В этот момент сейнер и прорезь разошлись бортами, образовалась щель, широковатая для шага. Не помогал рыбаку и промежуточный кранец, висевший чересчур высоко, чтоб мог на него ступить. Я понял, что он совершает ошибку, может, смертельную, неминуемо оказываясь между прорезью и МРС. Рыбак тоже понял это и в последний миг отказался от своего намерения. Однако намерение, если оно выпущено из тела, все равно окончится действием. Желание прыгать, пройдя зыбью по фигуре, свернуло рыбака в дугу, не сразу погасившись отказом. МРС, ударившись сходу о причал, задел, как я ожидал, прорезь при отбросе. Борта сошлись, рыбака поддело, прищемив руку, которой он уже ухватился за стойку. Он упал в прорезь и забарахтался в ней среди рыб. Руку не раздавило, смягчил прижим резиновый кранец. Боль все равно страшная. Рыбак прижал руку, по лицу ничего нельзя понять.
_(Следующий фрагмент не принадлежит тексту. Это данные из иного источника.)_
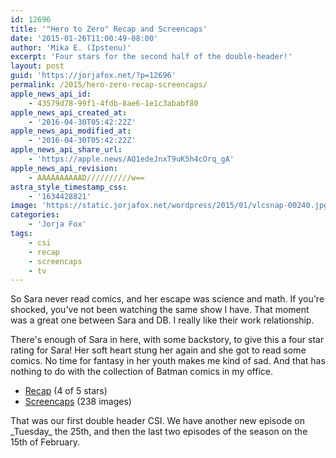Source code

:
 ```yaml
---
id: 12696
title: '"Hero to Zero" Recap and Screencaps'
date: '2015-01-26T11:00:49-08:00'
author: 'Mika E. (Ipstenu)'
excerpt: 'Four stars for the second half of the double-header!'
layout: post
guid: 'https://jorjafox.net/?p=12696'
permalink: /2015/hero-zero-recap-screencaps/
apple_news_api_id:
    - 43579d78-99f1-4fdb-8ae6-1e1c3ababf80
apple_news_api_created_at:
    - '2016-04-30T05:42:22Z'
apple_news_api_modified_at:
    - '2016-04-30T05:42:22Z'
apple_news_api_share_url:
    - 'https://apple.news/AQ1edeJnxT9uK5h4cOrq_gA'
apple_news_api_revision:
    - AAAAAAAAAAD//////////w==
astra_style_timestamp_css:
    - '1634428821'
image: 'https://static.jorjafox.net/wordpress/2015/01/vlcsnap-00240.jpg'
categories:
    - 'Jorja Fox'
tags:
    - csi
    - recap
    - screencaps
    - tv
---
```


So Sara never read comics, and her escape was science and math. If you're shocked, you've not been watching the same show I have. That moment was a great one between Sara and DB. I really like their work relationship.

There's enough of Sara in here, with some backstory, to give this a four star rating for Sara! Her soft heart stung her again and she got to read some comics. No time for fantasy in her youth makes me kind of sad. And that has nothing to do with the collection of Batman comics in my office.
<ul>
 	<li><a href="https://jorjafox.net/wiki/Hero_to_Zero">Recap</a> (4 of 5 stars)</li>
 	<li><a href="https://jorjafox.net/gallery/tv/csi/season15/15-herozero/">Screencaps</a> (238 images)</li>
</ul>
That was our first double header CSI. We have another new episode on _Tuesday_ the 25th, and then the last two episodes of the season on the 15th of February.
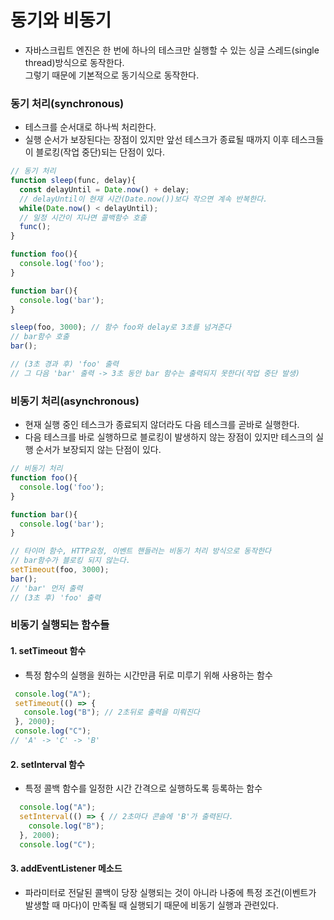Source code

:# 동기와 비동기  
- 자바스크립트 엔진은 한 번에 하나의 테스크만 실행할 수 있는 싱글 스레드(single thread)방식으로 동작한다.  
  그렇기 때문에 기본적으로 동기식으로 동작한다.  
### 동기 처리(synchronous)
- 테스크를 순서대로 하나씩 처리한다.  
- 실행 순서가 보장된다는 장점이 있지만 앞선 테스크가 종료될 때까지 이후 테스크들이 블로킹(작업 중단)되는 단점이 있다.  
```javascript
// 동기 처리
function sleep(func, delay){
  const delayUntil = Date.now() + delay;
  // delayUntil이 현재 시간(Date.now())보다 작으면 계속 반복한다.
  while(Date.now() < delayUntil);
  // 일정 시간이 지나면 콜백함수 호출
  func();
}

function foo(){
  console.log('foo');
}

function bar(){
  console.log('bar');
}

sleep(foo, 3000); // 함수 foo와 delay로 3초를 넘겨준다
// bar함수 호출
bar();

// (3초 경과 후) 'foo' 출력
// 그 다음 'bar' 출력 -> 3초 동안 bar 함수는 출력되지 못한다(작업 중단 발생)
```
### 비동기 처리(asynchronous)  
- 현재 실행 중인 테스크가 종료되지 않더라도 다음 테스크를 곧바로 실행한다.  
-  다음 테스크를 바로 실행하므로 블로킹이 발생하지 않는 장점이 있지만 테스크의 실행 순서가 보장되지 않는 단점이 있다.  
```javascript
// 비동기 처리
function foo(){
  console.log('foo');
}

function bar(){
  console.log('bar');
}

// 타이머 함수, HTTP요청, 이벤트 핸들러는 비동기 처리 방식으로 동작한다
// bar함수가 블로킹 되지 않는다.
setTimeout(foo, 3000);
bar();
// 'bar' 먼저 출력
// (3초 후) 'foo' 출력
```  
### 비동기 실행되는 함수들
#### 1. setTimeout 함수
  - 특정 함수의 실행을 원하는 시간만큼 뒤로 미루기 위해 사용하는 함수
 ```javascript
  console.log("A");
  setTimeout(() => {
    console.log("B"); // 2초뒤로 출력을 미뤄진다
  }, 2000);
  console.log("C");
 // 'A' -> 'C' -> 'B'
```
#### 2. setInterval 함수
  - 특정 콜백 함수를 일정한 시간 간격으로 실행하도록 등록하는 함수
```javascript
  console.log("A");
  setInterval(() => { // 2초마다 콘솔에 'B'가 출력된다.
    console.log("B");
  }, 2000);
  console.log("C");
```
#### 3. addEventListener 메소드
  - 파라미터로 전달된 콜백이 당장 실행되는 것이 아니라
    나중에 특정 조건(이벤트가 발생할 때 마다)이 만족될 때 실행되기 때문에 비동기 실행과 관련있다.
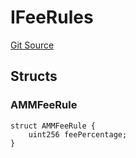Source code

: # IFeeRules
[Git Source](https://github.com/thrackle-io/tron/blob/e7a29d289e813f2ec0afb244343b31481470bf5f/src/protocol/economic/ruleProcessor/RuleDataInterfaces.sol)


## Structs
### AMMFeeRule

```solidity
struct AMMFeeRule {
    uint256 feePercentage;
}
```

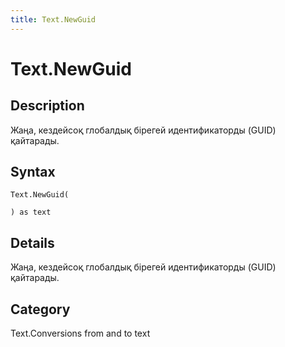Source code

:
 ```yaml
---
title: Text.NewGuid
---
```


# Text.NewGuid


## Description

Жаңа, кездейсоқ глобалдық бірегей идентификаторды (GUID) қайтарады.


## Syntax

```powerquery
Text.NewGuid(

) as text
```


## Details

Жаңа, кездейсоқ глобалдық бірегей идентификаторды (GUID) қайтарады.



## Category
Text.Conversions from and to text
С этой рукой, лиловой, распухшей мгновенно, в мельчайших капельках сочившейся как бы из самих пор крови, он выбрался, уже не укачивая ее, как ребенка, так как боль погасла. Спокойно взял рубаху, что протянул капитан, и обмотал руку... Герой, конечно! Но если б он так ошибся на "Морже", Вершинин не дал бы ему свою рубаху. Вершинин, сидя на руках у Батька, подскочил бы и набил морду. И тут же высадил на необитаемом островке... Гуд бай, Робинзон!.. Все рыбаки были такие, как этот, уже в возрасте, раскоряченные от качки, с животами, обрюзгшие от грубой пищи.